The National Science and Technology Major Project of the Ministry of Science and Technology of China (2016ZX01012101), The National Natural Science Foundation of China (61572520, 61521003)

  • 摘要: 針對(duì)卷積神經(jīng)網(wǎng)絡(luò)(CNN)在嵌入式端的應(yīng)用受實(shí)時(shí)性限制的問題,以及CNN卷積計(jì)算中存在較大程度的稀疏性的特性,該文提出一種基于FPGA的CNN加速器實(shí)現(xiàn)方法來提高計(jì)算速度。首先,挖掘出CNN卷積計(jì)算的稀疏性特點(diǎn);其次,為了用好參數(shù)稀疏性,把CNN卷積計(jì)算轉(zhuǎn)換為矩陣相乘;最后,提出基于FPGA的并行矩陣乘法器的實(shí)現(xiàn)方案。在Virtex-7 VC707 FPGA上的仿真結(jié)果表明,相比于傳統(tǒng)的CNN加速器,該設(shè)計(jì)縮短了19%的計(jì)算時(shí)間。通過稀疏性來簡(jiǎn)化CNN計(jì)算過程的方式,不僅能在FPGA實(shí)現(xiàn),也能遷移到其他嵌入式端。
  • 曾毅, 劉成林, 譚鐵牛. 類腦智能研究的回顧與展望[J]. 計(jì)算機(jī)學(xué)報(bào), 2016, 39(1): 212-222. doi: 10.11897/SP.J.1016.2016. 00212.
    ZENG Yi, LIU Chenglin, and TAN Tieniu. Retrospect and outlook of brain-inspired intelligence research[J]. Chinese Journal of Computers, 2016, 39(1): 212-222. doi: 10.11897/ SP.J.1016.2016.00212.
    常亮, 鄧小明, 周明全, 等. 圖像理解中的卷積神經(jīng)網(wǎng)絡(luò)[J]. 自動(dòng)化學(xué)報(bào), 2016, 42(9): 1300-1312. doi: 10.16383/j.aas. 2016.c150800.
    CHANG Liang, DENG Xiaoming, ZHOU Mingquan, et al. Convolutional neural networks in image understanding[J]. Acta Automatica Sinica, 2016, 42(9): 1300-1312. doi: 10.16383/j.aas.2016.c150800.
    JI S, XU W, YANG M, et al. 3D convolutional neural networks for human action recognition[J]. IEEE Transactions on Pattern Analysis Machine Intelligence, 2012, 35(1): 221-231. doi: 10.1109/TPAMI.2012.59.
    CHAKRADHAR S, SANKARADAS M, JAKKULA V, et al. A dynamically configurable coprocessor for convolutional neural networks[J]. ACM Sigarch Computer Architecture News, 2010, 38(3): 247-257. doi: 10.1145/1816038.1815993.
    KRIZHEVSKY A, SUTSKEVER I, and HINTON G E. ImageNet classification with deep convolutional neural networks[C]. International Conference on Neural Information Processing Systems, Lake Tahoe, Nevada, 2012: 1097-1105. doi: 10.1145/3065386.
    SUDA N, CHANDRA V, DASIKA G, et al. Throughput- optimized openCL-based FPGA accelerator for large-scale convolutional neural networks[C]. ACM/SIGDA International Symposium on Field-Programmable Gate Arrays, Monterey, California, USA, 2016: 16-25. doi: 10.1145/2847263.2847276.
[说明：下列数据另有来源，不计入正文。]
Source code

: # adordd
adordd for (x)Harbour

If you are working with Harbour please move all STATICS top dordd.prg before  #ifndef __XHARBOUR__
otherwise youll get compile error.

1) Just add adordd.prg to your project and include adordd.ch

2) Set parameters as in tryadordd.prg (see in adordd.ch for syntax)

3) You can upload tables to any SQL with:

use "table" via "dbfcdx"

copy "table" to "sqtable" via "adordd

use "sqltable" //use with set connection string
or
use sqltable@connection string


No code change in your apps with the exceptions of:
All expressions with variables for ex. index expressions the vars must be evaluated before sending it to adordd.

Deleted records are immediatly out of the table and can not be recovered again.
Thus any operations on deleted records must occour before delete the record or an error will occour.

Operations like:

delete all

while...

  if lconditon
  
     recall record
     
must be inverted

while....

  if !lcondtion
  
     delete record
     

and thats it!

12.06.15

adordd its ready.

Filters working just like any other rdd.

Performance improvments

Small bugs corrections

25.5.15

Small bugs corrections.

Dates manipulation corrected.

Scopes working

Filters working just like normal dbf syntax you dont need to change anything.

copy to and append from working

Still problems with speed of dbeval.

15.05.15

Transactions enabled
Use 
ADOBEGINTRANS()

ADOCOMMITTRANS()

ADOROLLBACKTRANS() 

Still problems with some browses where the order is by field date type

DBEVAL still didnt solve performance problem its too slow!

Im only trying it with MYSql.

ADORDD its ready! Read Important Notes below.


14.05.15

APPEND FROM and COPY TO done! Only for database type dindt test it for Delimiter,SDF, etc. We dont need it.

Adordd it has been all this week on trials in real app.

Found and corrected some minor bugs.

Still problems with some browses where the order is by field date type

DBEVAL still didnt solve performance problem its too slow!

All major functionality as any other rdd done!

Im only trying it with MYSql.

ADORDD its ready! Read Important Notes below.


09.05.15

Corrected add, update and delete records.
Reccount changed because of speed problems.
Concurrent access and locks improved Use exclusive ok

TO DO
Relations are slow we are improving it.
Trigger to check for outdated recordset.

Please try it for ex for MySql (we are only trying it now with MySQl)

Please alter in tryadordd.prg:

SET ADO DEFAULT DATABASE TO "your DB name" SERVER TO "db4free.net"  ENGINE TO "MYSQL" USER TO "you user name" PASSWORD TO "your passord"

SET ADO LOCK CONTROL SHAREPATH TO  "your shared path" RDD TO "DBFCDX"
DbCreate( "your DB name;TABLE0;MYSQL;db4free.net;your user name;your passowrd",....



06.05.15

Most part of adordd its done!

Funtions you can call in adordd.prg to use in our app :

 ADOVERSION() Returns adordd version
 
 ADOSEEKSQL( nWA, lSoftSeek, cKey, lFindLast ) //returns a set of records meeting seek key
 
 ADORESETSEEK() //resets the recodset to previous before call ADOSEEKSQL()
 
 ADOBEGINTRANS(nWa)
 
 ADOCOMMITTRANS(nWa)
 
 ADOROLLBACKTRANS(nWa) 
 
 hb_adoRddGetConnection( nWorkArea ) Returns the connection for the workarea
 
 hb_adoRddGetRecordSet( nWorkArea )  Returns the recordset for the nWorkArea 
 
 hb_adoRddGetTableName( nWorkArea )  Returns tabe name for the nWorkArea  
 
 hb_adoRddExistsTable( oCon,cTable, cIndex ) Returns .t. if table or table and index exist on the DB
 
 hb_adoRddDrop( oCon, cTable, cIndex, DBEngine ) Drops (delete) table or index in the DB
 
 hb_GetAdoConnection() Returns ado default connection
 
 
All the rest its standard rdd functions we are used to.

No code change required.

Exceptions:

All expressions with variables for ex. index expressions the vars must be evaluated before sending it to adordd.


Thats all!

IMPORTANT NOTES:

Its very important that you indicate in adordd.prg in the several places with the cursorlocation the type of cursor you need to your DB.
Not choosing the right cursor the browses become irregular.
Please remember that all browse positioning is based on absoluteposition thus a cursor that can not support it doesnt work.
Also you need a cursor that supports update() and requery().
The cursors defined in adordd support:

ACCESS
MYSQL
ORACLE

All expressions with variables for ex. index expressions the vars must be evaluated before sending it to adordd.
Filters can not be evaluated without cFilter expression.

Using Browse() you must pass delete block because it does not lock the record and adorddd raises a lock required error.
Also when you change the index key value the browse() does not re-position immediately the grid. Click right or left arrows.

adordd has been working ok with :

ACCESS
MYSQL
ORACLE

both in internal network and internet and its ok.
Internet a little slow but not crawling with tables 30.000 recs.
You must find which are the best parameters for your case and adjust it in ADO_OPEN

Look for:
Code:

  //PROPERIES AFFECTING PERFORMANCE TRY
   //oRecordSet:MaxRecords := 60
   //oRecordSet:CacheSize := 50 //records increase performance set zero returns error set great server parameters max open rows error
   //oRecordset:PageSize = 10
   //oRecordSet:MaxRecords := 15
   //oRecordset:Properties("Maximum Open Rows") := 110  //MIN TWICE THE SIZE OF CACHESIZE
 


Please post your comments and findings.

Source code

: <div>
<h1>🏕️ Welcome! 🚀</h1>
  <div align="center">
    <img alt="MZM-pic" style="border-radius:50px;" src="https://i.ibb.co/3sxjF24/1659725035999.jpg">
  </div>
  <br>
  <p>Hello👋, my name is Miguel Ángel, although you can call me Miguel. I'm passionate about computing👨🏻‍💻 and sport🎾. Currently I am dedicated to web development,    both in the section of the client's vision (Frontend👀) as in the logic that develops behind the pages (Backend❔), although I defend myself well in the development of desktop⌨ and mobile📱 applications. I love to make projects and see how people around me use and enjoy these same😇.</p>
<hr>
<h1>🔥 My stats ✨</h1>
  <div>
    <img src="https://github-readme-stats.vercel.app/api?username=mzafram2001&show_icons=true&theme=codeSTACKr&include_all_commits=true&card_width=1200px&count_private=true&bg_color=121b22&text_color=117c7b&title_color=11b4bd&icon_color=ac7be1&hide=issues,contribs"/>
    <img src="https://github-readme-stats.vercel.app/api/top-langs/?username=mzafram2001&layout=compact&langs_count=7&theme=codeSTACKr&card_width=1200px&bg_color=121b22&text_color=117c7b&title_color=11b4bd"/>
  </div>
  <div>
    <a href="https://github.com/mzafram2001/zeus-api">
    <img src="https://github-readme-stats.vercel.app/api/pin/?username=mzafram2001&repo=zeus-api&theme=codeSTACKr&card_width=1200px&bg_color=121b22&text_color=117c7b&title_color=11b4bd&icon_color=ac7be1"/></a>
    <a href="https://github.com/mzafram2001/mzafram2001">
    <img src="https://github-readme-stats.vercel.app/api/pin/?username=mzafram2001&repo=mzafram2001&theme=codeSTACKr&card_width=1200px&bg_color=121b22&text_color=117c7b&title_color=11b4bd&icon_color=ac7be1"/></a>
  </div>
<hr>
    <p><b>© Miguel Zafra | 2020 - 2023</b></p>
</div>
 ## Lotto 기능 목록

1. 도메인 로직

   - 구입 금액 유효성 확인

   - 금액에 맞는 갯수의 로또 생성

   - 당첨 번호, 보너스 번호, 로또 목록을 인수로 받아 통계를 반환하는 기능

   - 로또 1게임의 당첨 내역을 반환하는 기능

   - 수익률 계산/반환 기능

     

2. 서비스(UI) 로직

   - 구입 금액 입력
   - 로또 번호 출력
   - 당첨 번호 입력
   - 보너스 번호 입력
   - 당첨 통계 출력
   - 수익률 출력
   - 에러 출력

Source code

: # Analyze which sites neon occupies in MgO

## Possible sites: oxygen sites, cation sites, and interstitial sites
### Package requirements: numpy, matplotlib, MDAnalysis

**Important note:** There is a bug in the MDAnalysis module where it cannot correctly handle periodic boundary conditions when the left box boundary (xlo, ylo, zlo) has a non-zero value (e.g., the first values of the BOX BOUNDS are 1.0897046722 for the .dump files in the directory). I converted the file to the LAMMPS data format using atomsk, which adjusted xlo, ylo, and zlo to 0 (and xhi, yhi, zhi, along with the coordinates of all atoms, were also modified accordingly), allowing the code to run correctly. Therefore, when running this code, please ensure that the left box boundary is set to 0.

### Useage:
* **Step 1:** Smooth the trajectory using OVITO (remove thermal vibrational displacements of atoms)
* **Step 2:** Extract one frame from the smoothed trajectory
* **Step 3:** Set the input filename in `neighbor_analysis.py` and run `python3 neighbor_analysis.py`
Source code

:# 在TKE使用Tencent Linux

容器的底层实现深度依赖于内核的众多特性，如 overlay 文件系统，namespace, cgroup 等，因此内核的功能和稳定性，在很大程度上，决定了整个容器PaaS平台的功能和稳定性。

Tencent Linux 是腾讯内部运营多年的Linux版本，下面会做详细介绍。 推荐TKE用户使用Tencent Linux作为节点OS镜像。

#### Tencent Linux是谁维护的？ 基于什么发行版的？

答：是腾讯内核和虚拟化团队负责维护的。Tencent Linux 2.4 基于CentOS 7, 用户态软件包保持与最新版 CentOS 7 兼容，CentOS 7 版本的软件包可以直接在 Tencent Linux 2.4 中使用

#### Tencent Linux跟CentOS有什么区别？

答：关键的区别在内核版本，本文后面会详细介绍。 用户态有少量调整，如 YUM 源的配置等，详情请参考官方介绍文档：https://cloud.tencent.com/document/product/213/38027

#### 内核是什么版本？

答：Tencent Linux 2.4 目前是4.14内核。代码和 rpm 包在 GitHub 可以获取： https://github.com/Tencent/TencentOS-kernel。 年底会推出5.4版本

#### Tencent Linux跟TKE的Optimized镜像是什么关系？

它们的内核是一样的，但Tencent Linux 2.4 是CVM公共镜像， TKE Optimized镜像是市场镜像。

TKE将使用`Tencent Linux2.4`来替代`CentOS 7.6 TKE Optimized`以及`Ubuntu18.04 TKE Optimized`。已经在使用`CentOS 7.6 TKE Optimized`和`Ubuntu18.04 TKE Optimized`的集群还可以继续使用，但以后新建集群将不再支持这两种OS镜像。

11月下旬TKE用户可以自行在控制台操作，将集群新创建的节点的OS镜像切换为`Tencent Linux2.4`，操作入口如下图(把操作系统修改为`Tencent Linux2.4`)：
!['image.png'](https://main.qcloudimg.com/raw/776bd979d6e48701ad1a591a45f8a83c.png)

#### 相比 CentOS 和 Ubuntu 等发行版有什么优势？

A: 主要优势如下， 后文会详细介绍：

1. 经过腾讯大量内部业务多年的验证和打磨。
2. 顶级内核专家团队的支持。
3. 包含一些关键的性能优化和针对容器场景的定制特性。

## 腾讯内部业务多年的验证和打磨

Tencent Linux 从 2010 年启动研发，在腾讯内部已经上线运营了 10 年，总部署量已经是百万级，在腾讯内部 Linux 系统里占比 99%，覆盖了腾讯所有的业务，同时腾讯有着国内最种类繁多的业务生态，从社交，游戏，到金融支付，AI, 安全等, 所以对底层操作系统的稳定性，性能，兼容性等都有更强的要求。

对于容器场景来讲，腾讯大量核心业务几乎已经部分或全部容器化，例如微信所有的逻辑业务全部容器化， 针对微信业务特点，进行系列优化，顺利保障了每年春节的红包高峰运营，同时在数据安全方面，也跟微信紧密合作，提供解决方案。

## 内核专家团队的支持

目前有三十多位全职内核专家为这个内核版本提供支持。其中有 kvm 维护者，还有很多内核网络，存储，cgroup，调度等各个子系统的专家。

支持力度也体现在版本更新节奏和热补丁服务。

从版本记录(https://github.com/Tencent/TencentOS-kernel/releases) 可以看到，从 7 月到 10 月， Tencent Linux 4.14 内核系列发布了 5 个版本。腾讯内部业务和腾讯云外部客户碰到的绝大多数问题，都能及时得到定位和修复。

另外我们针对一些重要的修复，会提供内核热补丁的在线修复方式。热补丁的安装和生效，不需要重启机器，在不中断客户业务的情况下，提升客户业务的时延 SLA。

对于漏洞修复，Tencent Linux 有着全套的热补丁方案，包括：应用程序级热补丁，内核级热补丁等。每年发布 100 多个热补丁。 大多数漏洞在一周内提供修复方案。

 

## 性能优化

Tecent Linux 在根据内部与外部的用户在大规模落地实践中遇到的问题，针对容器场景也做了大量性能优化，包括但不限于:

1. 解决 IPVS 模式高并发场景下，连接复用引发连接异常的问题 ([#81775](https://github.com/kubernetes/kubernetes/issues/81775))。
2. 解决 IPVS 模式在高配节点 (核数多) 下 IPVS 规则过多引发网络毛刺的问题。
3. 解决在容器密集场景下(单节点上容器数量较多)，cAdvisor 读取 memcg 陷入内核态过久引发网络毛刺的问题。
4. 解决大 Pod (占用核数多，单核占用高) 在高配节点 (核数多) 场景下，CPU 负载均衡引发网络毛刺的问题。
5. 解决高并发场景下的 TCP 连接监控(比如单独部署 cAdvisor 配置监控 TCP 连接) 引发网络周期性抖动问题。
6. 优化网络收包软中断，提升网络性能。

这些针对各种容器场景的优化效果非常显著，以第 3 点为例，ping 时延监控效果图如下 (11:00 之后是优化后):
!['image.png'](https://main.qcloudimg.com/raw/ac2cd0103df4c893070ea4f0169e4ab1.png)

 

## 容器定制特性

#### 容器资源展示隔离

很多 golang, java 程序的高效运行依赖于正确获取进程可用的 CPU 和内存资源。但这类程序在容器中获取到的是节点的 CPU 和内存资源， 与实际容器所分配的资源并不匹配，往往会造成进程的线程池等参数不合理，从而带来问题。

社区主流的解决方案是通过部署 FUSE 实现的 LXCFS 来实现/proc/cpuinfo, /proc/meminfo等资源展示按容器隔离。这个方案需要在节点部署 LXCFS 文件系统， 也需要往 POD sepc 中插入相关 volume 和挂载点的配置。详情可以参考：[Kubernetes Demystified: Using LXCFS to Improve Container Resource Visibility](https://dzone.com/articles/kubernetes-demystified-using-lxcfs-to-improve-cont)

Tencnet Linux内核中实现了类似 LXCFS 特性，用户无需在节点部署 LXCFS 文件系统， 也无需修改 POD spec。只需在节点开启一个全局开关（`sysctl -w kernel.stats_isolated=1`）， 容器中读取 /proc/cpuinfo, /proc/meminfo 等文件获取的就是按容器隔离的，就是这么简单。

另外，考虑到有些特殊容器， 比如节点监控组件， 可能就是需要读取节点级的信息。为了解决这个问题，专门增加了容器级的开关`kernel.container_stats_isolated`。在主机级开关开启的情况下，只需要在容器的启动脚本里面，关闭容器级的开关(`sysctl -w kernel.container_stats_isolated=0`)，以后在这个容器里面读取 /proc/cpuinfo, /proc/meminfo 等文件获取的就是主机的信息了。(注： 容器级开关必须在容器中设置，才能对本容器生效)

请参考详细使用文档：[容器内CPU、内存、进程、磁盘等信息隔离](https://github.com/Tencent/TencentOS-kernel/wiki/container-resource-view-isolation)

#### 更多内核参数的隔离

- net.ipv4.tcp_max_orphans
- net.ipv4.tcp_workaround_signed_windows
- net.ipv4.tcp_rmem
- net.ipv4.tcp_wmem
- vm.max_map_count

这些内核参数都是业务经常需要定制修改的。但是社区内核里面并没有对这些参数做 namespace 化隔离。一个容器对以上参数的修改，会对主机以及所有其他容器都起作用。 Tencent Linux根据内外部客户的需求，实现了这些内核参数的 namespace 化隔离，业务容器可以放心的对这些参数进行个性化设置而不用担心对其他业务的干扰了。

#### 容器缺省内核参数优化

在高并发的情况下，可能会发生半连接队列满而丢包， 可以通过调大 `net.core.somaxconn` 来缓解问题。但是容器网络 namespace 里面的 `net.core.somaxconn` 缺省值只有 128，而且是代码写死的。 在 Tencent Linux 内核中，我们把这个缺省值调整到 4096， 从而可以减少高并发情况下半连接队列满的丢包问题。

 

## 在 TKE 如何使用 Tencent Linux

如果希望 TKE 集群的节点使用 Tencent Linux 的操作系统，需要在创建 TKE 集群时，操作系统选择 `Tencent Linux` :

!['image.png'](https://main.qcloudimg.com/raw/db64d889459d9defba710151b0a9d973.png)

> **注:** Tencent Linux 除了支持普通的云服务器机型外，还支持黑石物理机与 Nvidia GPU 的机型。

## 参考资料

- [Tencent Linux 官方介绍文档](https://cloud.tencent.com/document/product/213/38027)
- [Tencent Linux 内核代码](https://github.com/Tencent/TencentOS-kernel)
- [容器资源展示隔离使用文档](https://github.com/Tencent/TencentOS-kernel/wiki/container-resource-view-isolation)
    QIU J, WANG J, YAO S, et al. Going deeper with embedded FPGA platform for convolutional neural network[C]. ACM/ SIGDA International Symposium on Field-Programmable Gate Arrays, Monterey, California, USA, 2016: 26-35. doi: 10.1145 /2847263.2847265.
    ANWAR S, HWANG K, and SUNG W. Fixed point optimization of deep convolutional neural networks for object recognition[C]. IEEE International Conference on Acoustics, Speech and Signal Processing, Brisbane, QLD, Australia, 2015: 1131-1135. doi: 10.1109/ICASSP.2015.7178146.
    ZHANG C, LI P, SUN G, et al. Optimizing FPGA-based accelerator design for deep convolutional neural networks[C]. ACM/SIGDA International Symposium on Field- Programmable Gate Arrays, Monterey, California, USA, 2015: 161-170. doi: 10.1145/2684746.2689060.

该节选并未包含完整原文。